=== DATA TO PROCESS ===

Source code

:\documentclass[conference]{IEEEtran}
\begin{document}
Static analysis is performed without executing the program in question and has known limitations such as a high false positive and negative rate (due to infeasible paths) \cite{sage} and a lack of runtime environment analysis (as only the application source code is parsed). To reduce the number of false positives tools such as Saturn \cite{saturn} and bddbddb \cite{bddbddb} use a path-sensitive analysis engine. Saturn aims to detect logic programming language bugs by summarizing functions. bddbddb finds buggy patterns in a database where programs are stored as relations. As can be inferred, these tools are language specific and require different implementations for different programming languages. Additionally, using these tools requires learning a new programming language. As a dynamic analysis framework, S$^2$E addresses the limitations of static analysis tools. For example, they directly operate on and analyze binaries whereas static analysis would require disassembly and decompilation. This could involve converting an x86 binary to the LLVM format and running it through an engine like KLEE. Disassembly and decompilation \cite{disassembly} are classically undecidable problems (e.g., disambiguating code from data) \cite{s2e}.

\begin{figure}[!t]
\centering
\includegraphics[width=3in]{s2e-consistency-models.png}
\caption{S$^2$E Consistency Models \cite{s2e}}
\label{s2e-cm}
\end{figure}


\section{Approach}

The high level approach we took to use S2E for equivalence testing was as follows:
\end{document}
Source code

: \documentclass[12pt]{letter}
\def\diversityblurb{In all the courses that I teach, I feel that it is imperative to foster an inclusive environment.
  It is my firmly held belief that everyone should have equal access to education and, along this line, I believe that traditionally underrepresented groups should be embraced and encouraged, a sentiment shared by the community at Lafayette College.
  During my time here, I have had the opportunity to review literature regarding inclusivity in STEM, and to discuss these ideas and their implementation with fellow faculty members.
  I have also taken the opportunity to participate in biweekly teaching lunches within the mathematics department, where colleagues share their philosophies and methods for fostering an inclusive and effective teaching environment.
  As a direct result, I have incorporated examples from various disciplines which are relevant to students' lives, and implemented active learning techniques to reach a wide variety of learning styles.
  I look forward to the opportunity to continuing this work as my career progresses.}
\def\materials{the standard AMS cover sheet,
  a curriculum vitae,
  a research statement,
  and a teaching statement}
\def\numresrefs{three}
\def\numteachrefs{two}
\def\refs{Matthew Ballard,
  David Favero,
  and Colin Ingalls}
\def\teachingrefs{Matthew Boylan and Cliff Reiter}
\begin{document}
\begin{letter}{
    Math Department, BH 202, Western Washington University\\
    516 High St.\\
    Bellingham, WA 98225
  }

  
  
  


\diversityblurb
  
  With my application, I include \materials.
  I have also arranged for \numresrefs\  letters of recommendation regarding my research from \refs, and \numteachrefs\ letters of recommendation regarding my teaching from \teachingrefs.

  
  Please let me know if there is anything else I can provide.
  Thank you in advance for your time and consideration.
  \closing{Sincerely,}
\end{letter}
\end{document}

===

## [EXERCISE]
Filter on the word "that": copy each matching line from the entries above.

## [ANSWER TO THIS TASK]
\def\diversityblurb{In all the courses that I teach, I feel that it is imperative to foster an inclusive environment.
  It is my firmly held belief that everyone should have equal access to education and, along this line, I believe that traditionally underrepresented groups should be embraced and encouraged, a sentiment shared by the community at Lafayette College.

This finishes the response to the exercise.